_PROBLEM REQUIREMENTS:_ The answer must be an exact printing of every record below, with the pictures omitted.

_RECORDS FOR THIS TASK:_
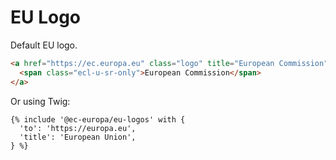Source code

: # EU Logo

Default EU logo.

```html
<a href="https://ec.europa.eu" class="logo" title="European Commission">
  <span class="ecl-u-sr-only">European Commission</span>
</a>
```

Or using Twig:

```twig
{% include '@ec-europa/eu-logos' with {
  'to': 'https://europa.eu',
  'title': 'European Union',
} %}
```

_REPLY:_
Source code

: # EU Logo

Default EU logo.

```html
<a href="https://ec.europa.eu" class="logo" title="European Commission">
  <span class="ecl-u-sr-only">European Commission</span>
</a>
```

Or using Twig:

```twig
{% include '@ec-europa/eu-logos' with {
  'to': 'https://europa.eu',
  'title': 'European Union',
} %}
```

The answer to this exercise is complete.